[Records from a data source]
__________
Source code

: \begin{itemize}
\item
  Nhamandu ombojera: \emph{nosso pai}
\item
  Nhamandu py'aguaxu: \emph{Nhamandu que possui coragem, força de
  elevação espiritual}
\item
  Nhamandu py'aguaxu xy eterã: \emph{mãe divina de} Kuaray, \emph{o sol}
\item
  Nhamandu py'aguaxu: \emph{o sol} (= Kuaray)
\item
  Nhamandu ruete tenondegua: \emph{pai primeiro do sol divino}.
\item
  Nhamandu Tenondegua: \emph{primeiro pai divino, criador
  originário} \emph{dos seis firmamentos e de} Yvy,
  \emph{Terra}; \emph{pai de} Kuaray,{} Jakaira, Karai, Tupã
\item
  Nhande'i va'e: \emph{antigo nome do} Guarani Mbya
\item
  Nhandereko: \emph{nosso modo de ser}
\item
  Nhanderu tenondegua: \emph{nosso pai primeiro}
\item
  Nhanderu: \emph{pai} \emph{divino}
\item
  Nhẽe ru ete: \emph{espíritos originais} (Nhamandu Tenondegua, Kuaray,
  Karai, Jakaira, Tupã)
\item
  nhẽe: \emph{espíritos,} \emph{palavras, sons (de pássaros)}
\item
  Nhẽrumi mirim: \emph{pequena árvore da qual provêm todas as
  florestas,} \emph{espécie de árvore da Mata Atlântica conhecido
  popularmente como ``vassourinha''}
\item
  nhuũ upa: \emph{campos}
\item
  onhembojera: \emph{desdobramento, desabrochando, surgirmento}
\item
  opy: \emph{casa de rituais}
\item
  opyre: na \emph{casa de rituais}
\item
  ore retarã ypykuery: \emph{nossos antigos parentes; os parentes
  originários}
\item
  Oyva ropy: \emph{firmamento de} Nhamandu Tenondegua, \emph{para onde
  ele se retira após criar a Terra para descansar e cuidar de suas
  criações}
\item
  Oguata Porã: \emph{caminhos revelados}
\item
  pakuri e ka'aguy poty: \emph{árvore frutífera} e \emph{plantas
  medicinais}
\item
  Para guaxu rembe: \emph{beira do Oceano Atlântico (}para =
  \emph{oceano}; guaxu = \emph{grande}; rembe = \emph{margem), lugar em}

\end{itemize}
__________
__EXERCISE INSTRUCTIONS__. From top to bottom, repeat the data above without alteration.

__WRITTEN ANSWER__.
Source code

: \begin{itemize}
\item
  Nhamandu ombojera: \emph{nosso pai}
\item
  Nhamandu py'aguaxu: \emph{Nhamandu que possui coragem, força de
  elevação espiritual}
\item
  Nhamandu py'aguaxu xy eterã: \emph{mãe divina de} Kuaray, \emph{o sol}
\item
  Nhamandu py'aguaxu: \emph{o sol} (= Kuaray)
\item
  Nhamandu ruete tenondegua: \emph{pai primeiro do sol divino}.
\item
  Nhamandu Tenondegua: \emph{primeiro pai divino, criador
  originário} \emph{dos seis firmamentos e de} Yvy,
  \emph{Terra}; \emph{pai de} Kuaray,{} Jakaira, Karai, Tupã
\item
  Nhande'i va'e: \emph{antigo nome do} Guarani Mbya
\item
  Nhandereko: \emph{nosso modo de ser}
\item
  Nhanderu tenondegua: \emph{nosso pai primeiro}
\item
  Nhanderu: \emph{pai} \emph{divino}
\item
  Nhẽe ru ete: \emph{espíritos originais} (Nhamandu Tenondegua, Kuaray,
  Karai, Jakaira, Tupã)
\item
  nhẽe: \emph{espíritos,} \emph{palavras, sons (de pássaros)}
\item
  Nhẽrumi mirim: \emph{pequena árvore da qual provêm todas as
  florestas,} \emph{espécie de árvore da Mata Atlântica conhecido
  popularmente como ``vassourinha''}
\item
  nhuũ upa: \emph{campos}
\item
  onhembojera: \emph{desdobramento, desabrochando, surgirmento}
\item
  opy: \emph{casa de rituais}
\item
  opyre: na \emph{casa de rituais}
\item
  ore retarã ypykuery: \emph{nossos antigos parentes; os parentes
  originários}
\item
  Oyva ropy: \emph{firmamento de} Nhamandu Tenondegua, \emph{para onde
  ele se retira após criar a Terra para descansar e cuidar de suas
  criações}
\item
  Oguata Porã: \emph{caminhos revelados}
\item
  pakuri e ka'aguy poty: \emph{árvore frutífera} e \emph{plantas
  medicinais}
\item
  Para guaxu rembe: \emph{beira do Oceano Atlântico (}para =
  \emph{oceano}; guaxu = \emph{grande}; rembe = \emph{margem), lugar em}

\end{itemize}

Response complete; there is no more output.